Mais les chercheurs, indique M. Nussbaum, analysent un stockage dont la durée est estimée à approximativement " un million d’années, puisque c’est la durée pour laquelle on doit assurer un confinement sûr ". Pour l’instant les " résultats sont positifs ".

Pour Greenpeace, la Suisse va trop vite. " Il y a une myriade de questions techniques qui ne sont pas résolues : c’est-à-dire la garantie que le système ne conduira pas à des rejets de radioactivité, que cela soit dans 100, 1.000 ou 100.000 ans ", indique à l’AFP Florian Kasser, chargé au sein de l’ONG des questions nucléaires.

" On met la charrue avant les bœufs, car sans avoir résolu des tas de question, on est en train de chercher des sites ", poursuit-il, estimant que la Suisse devait aussi d’abord décider de la façon dont le site serait signalé pour qu’il ne tombe pas dans l’oubli et que les générations des siècles à venir soient conscientes du danger.

50 ans pour réaliser ce projet 

En Suisse, des déchets radioactifs sont produits depuis plus de 50 ans dans les centrales, et sont gérés par la Société coopérative nationale pour le stockage des déchets radioactifs (Nagra), fondée en 1972 par les exploitants des centrales nucléaires et la Confédération. Pour l’instant, ils sont dans un " dépôt intermédiaire " à Würenlingen, à environ 15 km de l’Allemagne.

Très peu de pays se trouvent à des stades avancés dans le stockage géologique profond.

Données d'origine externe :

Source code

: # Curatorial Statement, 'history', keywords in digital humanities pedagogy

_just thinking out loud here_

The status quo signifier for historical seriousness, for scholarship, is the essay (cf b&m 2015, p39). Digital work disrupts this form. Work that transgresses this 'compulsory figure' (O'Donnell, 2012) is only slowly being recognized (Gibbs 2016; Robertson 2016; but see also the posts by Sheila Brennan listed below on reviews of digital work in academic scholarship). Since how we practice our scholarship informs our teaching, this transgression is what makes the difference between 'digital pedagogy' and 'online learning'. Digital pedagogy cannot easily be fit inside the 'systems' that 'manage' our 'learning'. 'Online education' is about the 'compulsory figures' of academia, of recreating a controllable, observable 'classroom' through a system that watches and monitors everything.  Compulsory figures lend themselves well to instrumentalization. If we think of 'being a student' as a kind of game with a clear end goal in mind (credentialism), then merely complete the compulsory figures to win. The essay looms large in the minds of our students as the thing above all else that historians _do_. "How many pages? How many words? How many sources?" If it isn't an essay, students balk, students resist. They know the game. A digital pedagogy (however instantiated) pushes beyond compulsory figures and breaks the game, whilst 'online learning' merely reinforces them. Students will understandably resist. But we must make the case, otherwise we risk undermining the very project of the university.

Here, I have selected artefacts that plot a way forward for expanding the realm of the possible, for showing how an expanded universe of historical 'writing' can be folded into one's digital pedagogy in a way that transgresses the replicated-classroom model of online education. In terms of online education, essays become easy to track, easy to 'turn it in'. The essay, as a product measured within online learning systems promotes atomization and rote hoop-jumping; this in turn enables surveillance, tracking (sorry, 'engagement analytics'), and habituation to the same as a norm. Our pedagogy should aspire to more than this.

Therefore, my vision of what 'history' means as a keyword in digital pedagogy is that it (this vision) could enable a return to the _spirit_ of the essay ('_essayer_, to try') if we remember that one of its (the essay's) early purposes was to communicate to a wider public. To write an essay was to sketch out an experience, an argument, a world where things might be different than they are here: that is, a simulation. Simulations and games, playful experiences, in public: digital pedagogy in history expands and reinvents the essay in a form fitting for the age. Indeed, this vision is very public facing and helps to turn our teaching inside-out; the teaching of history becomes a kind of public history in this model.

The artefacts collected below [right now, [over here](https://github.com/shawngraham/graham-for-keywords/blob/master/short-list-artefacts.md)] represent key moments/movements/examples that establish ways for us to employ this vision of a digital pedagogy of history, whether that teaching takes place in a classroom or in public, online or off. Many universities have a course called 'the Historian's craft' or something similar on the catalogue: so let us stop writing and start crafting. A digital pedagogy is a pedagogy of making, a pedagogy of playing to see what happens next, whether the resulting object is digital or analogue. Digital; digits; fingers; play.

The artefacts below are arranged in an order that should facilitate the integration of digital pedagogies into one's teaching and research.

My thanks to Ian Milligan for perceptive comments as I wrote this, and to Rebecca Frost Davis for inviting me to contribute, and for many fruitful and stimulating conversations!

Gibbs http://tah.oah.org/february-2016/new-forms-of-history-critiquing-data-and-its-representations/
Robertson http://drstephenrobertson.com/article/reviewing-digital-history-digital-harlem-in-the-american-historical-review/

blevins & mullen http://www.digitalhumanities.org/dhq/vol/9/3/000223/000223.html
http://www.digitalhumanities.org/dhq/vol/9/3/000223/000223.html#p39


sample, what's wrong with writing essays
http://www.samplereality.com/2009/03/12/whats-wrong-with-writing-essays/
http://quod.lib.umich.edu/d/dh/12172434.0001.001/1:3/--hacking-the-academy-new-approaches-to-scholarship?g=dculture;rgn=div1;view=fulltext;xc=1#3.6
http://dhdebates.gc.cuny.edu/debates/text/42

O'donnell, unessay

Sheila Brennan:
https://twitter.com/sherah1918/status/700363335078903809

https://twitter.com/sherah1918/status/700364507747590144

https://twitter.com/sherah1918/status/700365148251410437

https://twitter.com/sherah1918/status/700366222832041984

Seule la Finlande a construit un site (dans du granit), et la Suède a donné fin janvier son feu vert à l’enfouissement des déchets, dans du granite aussi.

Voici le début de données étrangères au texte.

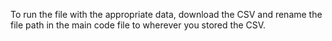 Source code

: To run the file with the appropriate data, download the CSV and rename the file path in the main code file to wherever you stored the CSV.

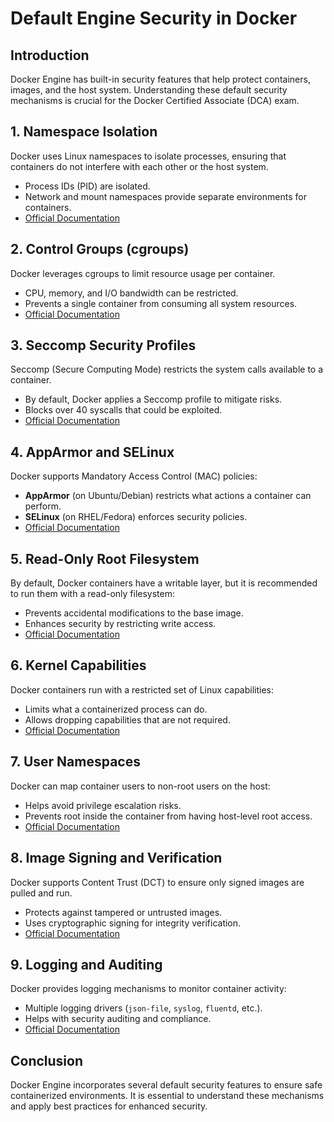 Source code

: # Default Engine Security in Docker

## Introduction
Docker Engine has built-in security features that help protect containers, images, and the host system. Understanding these default security mechanisms is crucial for the Docker Certified Associate (DCA) exam.

## 1. Namespace Isolation
Docker uses Linux namespaces to isolate processes, ensuring that containers do not interfere with each other or the host system.
- Process IDs (PID) are isolated.
- Network and mount namespaces provide separate environments for containers.
- [Official Documentation](https://docs.docker.com/engine/security/security/)

## 2. Control Groups (cgroups)
Docker leverages cgroups to limit resource usage per container.
- CPU, memory, and I/O bandwidth can be restricted.
- Prevents a single container from consuming all system resources.
- [Official Documentation](https://docs.docker.com/config/containers/resource_constraints/)

## 3. Seccomp Security Profiles
Seccomp (Secure Computing Mode) restricts the system calls available to a container.
- By default, Docker applies a Seccomp profile to mitigate risks.
- Blocks over 40 syscalls that could be exploited.
- [Official Documentation](https://docs.docker.com/engine/security/seccomp/)

## 4. AppArmor and SELinux
Docker supports Mandatory Access Control (MAC) policies:
- **AppArmor** (on Ubuntu/Debian) restricts what actions a container can perform.
- **SELinux** (on RHEL/Fedora) enforces security policies.
- [Official Documentation](https://docs.docker.com/engine/security/apparmor/)

## 5. Read-Only Root Filesystem
By default, Docker containers have a writable layer, but it is recommended to run them with a read-only filesystem:
- Prevents accidental modifications to the base image.
- Enhances security by restricting write access.
- [Official Documentation](https://docs.docker.com/develop/develop-images/dockerfile_best-practices/)

## 6. Kernel Capabilities
Docker containers run with a restricted set of Linux capabilities:
- Limits what a containerized process can do.
- Allows dropping capabilities that are not required.
- [Official Documentation](https://docs.docker.com/engine/security/capabilities/)

## 7. User Namespaces
Docker can map container users to non-root users on the host:
- Helps avoid privilege escalation risks.
- Prevents root inside the container from having host-level root access.
- [Official Documentation](https://docs.docker.com/engine/security/userns-remap/)

## 8. Image Signing and Verification
Docker supports Content Trust (DCT) to ensure only signed images are pulled and run.
- Protects against tampered or untrusted images.
- Uses cryptographic signing for integrity verification.
- [Official Documentation](https://docs.docker.com/engine/security/trust/)

## 9. Logging and Auditing
Docker provides logging mechanisms to monitor container activity:
- Multiple logging drivers (`json-file`, `syslog`, `fluentd`, etc.).
- Helps with security auditing and compliance.
- [Official Documentation](https://docs.docker.com/config/containers/logging/)

## Conclusion
Docker Engine incorporates several default security features to ensure safe containerized environments. It is essential to understand these mechanisms and apply best practices for enhanced security.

Vient ensuite la France, dont le projet Cigéo, piloté par l’Agence nationale pour la gestion des déchets radioactifs (Andra), prévoit de stocker sous terre les déchets radioactifs à Bure (Meuse), dans une roche argileuse. " Nous attendons la déclaration d’utilité publique, et en parallèle nous allons déposer une demande d’autorisation de construction ", explique une porte-parole de l’Andra, Emilie Grandidier, lors de la visite au Mont Terri.

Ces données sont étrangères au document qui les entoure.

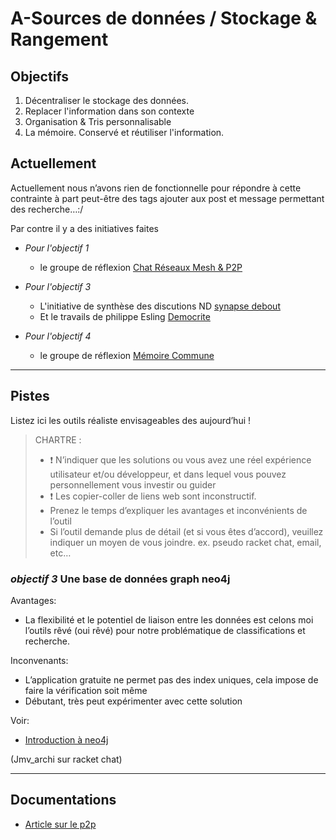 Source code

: 
A-Sources de données / Stockage & Rangement
===

## Objectifs

1.	Décentraliser le stockage des données.
2.	Replacer l'information dans son contexte
3.	Organisation & Tris personnalisable 
4.	La mémoire. Conservé et réutiliser l'information.

## Actuellement

Actuellement nous n’avons rien de fonctionnelle pour répondre à cette contrainte à part peut-être des tags ajouter aux post et message permettant des recherche…:/

Par contre il y a des initiatives faites 
- _Pour l'objectif 1_
  - le groupe de réflexion [Chat Réseaux Mesh & P2P](https://wiki.nuitdebout.fr/wiki/R%C3%A9seaux_Mesh_%26_P2P)

- _Pour l'objectif 3_
  - L'initiative de synthèse des discutions ND [synapse debout](https://wiki.nuitdebout.fr/wiki/Ressources/SYNAPSES_DEBOUT)
  - Et le travails de philippe Esling [Democrite](https://github.com/esling/democrite)

- _Pour l'objectif 4_
  - le groupe de réflexion [Mémoire Commune](https://wiki.nuitdebout.fr/wiki/Villes/Paris/Accueil_et_coordination/M%C3%A9moire_Commune#Stockage_num.C3.A9rique)

---
## Pistes

Listez ici les outils réaliste envisageables des aujourd’hui !

> CHARTRE :
> -	:exclamation: N’indiquer que les solutions ou vous avez une réel expérience utilisateur et/ou développeur, et dans lequel vous pouvez personnellement vous investir ou guider
> -	:exclamation: Les copier-coller de liens web sont inconstructif.
> -	Prenez le temps d’expliquer les avantages et inconvénients de l’outil
> -	Si l’outil demande plus de détail (et si vous êtes d’accord), veuillez indiquer un moyen de vous joindre. ex. pseudo racket chat, email, etc…

### _objectif 3_ Une base de données graph neo4j

Avantages:

-	La flexibilité et le potentiel de liaison entre les données est celons moi l’outils rêvé (oui rêvé) pour notre problématique de classifications et recherche.

Inconvenants:

-	L’application gratuite ne permet pas des index uniques, cela impose de faire la vérification soit même
-	Débutant, très peut expérimenter avec cette solution

Voir:

- [Introduction à neo4j](http://logisima.developpez.com/tutoriel/nosql/neo4j/introduction-neo4j/#LI-E-8)

(Jmv_archi sur racket chat)

---
## Documentations

- [Article sur le p2p](http://schuler.developpez.com/articles/p2p/)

Suite à l’accident nucléaire à la centrale de Fukushima, la Suisse a décidé de sortir du nucléaire progressivement : les quatre réacteurs utilisés peuvent servir tant que les centrales sont sûres.

Environ 83.000 m³ de déchets radioactifs, dont une minorité de haute activité, devront être enfouis. Ce volume correspond au scénario d’une durée d’exploitation de 60 ans des centrales nucléaires de Beznau, Gösgen et Leibstadt, ainsi que de 47 ans de celle de Mühleberg fermée fin 2019. Les travaux d’enfouissement devraient commencer à horizon 2060.

" C’est le projet du siècle: pendant 50 ans, nous avons mené des recherches scientifiques, et nous avons maintenant 50 ans pour l’autorisation et la réalisation du projet ", indique Felix Glauser, porte-parole de la Nagra. La période de surveillance s’étendra sur plusieurs décennies avant le scellement du site le siècle prochain.